[Record set]
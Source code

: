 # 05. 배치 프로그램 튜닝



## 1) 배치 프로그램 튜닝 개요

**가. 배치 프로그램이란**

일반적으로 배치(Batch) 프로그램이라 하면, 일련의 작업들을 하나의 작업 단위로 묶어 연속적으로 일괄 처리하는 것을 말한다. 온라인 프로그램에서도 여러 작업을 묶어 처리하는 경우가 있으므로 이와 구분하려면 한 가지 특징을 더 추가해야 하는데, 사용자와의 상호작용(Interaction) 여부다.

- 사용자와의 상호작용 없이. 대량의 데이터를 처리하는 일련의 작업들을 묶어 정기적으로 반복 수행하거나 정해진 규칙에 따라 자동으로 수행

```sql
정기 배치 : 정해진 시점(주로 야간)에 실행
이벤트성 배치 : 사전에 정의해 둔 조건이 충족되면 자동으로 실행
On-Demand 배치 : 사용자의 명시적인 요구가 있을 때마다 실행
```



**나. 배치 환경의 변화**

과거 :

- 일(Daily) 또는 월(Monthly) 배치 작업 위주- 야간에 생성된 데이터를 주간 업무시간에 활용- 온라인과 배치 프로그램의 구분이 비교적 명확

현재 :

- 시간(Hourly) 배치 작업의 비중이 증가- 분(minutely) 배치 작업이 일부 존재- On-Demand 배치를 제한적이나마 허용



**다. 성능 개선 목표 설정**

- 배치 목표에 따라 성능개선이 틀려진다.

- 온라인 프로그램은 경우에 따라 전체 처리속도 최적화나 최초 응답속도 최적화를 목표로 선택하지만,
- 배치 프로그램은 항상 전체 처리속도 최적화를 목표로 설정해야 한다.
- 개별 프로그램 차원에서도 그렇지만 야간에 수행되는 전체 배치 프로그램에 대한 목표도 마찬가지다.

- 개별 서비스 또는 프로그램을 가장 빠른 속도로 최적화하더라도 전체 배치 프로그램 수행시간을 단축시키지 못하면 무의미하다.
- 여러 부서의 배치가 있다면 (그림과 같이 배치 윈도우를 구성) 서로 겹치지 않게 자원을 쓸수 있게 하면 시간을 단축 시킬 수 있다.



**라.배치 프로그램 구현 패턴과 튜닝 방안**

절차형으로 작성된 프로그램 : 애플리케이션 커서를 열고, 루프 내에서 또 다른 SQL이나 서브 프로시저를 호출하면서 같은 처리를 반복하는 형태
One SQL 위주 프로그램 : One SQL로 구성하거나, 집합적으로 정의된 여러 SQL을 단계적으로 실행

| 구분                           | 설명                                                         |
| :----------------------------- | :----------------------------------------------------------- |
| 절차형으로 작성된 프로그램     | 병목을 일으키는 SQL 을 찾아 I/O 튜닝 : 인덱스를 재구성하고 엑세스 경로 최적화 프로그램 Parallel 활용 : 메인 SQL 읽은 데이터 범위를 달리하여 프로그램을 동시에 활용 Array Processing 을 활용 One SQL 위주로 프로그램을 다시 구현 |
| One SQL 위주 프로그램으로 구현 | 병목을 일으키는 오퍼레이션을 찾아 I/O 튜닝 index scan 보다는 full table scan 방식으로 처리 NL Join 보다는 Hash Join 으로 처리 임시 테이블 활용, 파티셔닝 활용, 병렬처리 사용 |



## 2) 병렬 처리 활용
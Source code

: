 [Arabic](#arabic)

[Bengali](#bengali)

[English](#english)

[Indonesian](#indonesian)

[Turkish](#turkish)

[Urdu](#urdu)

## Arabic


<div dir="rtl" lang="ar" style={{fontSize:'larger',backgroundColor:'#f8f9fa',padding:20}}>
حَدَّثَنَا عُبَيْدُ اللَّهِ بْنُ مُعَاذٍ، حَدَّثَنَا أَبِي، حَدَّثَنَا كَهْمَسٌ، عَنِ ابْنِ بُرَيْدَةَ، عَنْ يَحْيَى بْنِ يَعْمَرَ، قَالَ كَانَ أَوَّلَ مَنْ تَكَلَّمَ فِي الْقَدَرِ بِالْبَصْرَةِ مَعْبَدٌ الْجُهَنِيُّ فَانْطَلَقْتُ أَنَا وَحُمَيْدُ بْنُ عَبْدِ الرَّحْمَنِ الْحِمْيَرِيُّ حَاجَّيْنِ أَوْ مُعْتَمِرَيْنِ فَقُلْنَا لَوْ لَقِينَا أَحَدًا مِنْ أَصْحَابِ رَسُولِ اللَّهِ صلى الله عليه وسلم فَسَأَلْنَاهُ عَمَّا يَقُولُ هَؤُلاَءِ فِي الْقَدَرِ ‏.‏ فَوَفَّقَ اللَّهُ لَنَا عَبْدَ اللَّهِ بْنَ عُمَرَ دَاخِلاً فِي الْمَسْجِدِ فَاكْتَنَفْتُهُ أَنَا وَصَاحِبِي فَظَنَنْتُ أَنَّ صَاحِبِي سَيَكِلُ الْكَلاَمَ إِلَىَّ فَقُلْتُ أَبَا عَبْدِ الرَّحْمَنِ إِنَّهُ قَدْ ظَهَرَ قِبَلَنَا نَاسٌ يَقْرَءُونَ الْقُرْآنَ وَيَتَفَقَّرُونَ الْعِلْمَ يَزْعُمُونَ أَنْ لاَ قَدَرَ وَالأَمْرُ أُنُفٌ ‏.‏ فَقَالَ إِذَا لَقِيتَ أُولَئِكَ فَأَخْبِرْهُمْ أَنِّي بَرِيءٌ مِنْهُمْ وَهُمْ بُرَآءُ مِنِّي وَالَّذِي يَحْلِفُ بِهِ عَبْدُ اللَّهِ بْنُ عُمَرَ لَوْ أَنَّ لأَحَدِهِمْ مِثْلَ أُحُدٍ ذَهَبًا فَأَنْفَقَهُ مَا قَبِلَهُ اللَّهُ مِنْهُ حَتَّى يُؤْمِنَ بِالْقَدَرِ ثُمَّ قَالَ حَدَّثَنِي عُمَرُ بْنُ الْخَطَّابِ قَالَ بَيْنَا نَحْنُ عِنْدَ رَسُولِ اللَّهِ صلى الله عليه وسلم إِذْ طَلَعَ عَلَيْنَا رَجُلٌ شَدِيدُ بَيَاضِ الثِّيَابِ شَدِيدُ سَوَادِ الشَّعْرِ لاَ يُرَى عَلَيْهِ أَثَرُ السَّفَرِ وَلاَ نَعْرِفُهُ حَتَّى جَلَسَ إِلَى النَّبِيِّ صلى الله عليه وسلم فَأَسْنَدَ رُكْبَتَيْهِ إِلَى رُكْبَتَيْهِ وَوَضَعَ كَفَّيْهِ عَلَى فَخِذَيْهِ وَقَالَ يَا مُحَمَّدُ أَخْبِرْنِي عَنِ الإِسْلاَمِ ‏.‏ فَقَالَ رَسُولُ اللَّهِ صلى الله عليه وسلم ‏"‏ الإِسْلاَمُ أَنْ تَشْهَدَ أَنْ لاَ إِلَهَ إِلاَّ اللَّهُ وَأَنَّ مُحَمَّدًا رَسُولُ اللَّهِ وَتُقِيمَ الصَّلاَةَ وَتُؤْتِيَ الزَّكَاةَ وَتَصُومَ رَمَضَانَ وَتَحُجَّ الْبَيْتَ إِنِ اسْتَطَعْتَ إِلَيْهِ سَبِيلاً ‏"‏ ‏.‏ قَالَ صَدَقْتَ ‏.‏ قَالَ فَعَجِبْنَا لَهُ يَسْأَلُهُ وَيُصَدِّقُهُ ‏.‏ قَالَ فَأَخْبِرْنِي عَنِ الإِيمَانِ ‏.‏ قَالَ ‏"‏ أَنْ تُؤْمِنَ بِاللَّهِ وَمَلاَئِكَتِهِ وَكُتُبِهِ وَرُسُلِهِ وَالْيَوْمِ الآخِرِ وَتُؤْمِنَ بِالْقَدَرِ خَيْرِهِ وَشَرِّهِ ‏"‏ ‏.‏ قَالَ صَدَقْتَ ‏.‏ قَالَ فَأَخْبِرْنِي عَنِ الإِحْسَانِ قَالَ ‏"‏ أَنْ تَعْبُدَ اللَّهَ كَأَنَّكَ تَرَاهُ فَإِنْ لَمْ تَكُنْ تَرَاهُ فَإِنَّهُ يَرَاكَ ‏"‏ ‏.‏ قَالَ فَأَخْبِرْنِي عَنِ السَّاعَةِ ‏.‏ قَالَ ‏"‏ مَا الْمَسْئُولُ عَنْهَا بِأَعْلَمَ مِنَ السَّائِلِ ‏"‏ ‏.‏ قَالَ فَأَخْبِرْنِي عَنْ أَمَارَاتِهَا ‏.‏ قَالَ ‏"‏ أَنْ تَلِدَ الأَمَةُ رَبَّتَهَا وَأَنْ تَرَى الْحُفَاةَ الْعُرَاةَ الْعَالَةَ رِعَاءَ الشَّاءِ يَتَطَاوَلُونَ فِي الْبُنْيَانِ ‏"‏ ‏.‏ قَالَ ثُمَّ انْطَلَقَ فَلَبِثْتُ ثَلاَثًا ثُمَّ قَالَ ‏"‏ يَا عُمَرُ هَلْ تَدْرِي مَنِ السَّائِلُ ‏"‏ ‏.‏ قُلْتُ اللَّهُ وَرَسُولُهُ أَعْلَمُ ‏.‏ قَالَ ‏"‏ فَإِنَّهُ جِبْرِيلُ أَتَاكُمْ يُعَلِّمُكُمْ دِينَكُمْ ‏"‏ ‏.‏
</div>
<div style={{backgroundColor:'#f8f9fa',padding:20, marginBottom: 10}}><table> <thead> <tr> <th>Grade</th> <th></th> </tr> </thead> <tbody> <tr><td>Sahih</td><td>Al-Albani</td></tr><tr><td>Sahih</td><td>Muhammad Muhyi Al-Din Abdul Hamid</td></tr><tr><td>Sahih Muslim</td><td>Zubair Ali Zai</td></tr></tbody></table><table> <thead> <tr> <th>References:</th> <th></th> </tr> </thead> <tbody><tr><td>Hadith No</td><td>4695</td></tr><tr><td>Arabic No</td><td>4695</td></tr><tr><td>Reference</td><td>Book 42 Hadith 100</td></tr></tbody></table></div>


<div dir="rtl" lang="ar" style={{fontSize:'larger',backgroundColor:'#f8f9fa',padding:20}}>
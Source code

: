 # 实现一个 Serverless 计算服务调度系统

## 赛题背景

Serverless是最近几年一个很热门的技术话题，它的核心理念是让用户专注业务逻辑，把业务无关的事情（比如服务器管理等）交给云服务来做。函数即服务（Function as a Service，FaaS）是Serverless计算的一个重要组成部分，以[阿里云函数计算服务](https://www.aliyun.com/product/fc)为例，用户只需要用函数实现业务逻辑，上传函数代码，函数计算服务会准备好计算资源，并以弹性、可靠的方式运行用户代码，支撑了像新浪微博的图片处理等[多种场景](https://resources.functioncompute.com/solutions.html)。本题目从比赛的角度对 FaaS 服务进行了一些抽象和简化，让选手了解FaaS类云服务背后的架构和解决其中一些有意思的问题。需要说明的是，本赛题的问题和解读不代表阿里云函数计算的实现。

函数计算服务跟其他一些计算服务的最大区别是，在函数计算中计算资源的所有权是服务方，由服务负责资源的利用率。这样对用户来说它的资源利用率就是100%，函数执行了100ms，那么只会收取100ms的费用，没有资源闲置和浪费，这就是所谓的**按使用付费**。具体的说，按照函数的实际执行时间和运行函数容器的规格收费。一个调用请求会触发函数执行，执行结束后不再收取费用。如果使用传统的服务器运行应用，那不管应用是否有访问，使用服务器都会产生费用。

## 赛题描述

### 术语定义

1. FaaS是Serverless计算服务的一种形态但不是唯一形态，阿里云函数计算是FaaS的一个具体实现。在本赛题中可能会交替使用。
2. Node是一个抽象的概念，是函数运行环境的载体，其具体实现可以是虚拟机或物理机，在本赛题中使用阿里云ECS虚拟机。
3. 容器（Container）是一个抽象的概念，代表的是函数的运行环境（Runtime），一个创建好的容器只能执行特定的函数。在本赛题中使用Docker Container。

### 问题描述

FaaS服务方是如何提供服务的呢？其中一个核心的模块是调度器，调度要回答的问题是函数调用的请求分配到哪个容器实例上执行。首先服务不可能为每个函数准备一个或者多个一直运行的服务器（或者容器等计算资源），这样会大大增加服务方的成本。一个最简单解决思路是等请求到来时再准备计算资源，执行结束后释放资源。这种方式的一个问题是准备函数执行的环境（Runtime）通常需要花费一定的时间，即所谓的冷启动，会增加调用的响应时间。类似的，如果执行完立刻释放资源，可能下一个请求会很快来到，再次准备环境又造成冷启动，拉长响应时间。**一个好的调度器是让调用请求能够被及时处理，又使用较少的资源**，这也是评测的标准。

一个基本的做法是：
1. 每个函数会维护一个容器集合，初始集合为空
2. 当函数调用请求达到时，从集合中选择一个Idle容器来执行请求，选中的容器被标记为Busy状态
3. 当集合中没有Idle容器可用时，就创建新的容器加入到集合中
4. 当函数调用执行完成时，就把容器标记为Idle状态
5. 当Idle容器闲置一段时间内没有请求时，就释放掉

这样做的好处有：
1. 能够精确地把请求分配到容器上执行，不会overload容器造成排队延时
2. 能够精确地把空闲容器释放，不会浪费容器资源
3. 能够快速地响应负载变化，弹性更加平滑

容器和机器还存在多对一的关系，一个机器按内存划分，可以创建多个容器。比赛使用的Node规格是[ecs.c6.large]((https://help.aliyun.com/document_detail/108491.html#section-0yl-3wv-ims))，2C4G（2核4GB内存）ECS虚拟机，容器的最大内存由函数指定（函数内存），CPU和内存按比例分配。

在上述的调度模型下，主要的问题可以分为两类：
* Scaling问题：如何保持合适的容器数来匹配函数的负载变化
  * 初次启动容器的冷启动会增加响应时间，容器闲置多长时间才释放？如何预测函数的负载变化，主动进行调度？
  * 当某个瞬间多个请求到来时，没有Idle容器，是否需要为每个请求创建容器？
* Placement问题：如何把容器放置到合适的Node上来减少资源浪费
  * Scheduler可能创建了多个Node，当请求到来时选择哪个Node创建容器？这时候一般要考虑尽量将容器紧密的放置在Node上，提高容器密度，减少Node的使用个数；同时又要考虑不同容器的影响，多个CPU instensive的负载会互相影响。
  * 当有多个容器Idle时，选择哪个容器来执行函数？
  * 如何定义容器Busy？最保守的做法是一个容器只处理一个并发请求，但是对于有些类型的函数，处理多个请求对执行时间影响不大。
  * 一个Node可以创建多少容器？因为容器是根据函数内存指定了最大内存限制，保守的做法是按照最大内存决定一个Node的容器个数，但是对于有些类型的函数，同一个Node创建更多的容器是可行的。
[/Record set]
*What is expected*
What lines in the data above carry "html"? Return them all.

*Final answer*
Serverless是最近几年一个很热门的技术话题，它的核心理念是让用户专注业务逻辑，把业务无关的事情（比如服务器管理等）交给云服务来做。函数即服务（Function as a Service，FaaS）是Serverless计算的一个重要组成部分，以[阿里云函数计算服务](https://www.aliyun.com/product/fc)为例，用户只需要用函数实现业务逻辑，上传函数代码，函数计算服务会准备好计算资源，并以弹性、可靠的方式运行用户代码，支撑了像新浪微博的图片处理等[多种场景](https://resources.functioncompute.com/solutions.html)。本题目从比赛的角度对 FaaS 服务进行了一些抽象和简化，让选手了解FaaS类云服务背后的架构和解决其中一些有意思的问题。需要说明的是，本赛题的问题和解读不代表阿里云函数计算的实现。
容器和机器还存在多对一的关系，一个机器按内存划分，可以创建多个容器。比赛使用的Node规格是[ecs.c6.large]((https://help.aliyun.com/document_detail/108491.html#section-0yl-3wv-ims))，2C4G（2核4GB内存）ECS虚拟机，容器的最大内存由函数指定（函数内存），CPU和内存按比例分配。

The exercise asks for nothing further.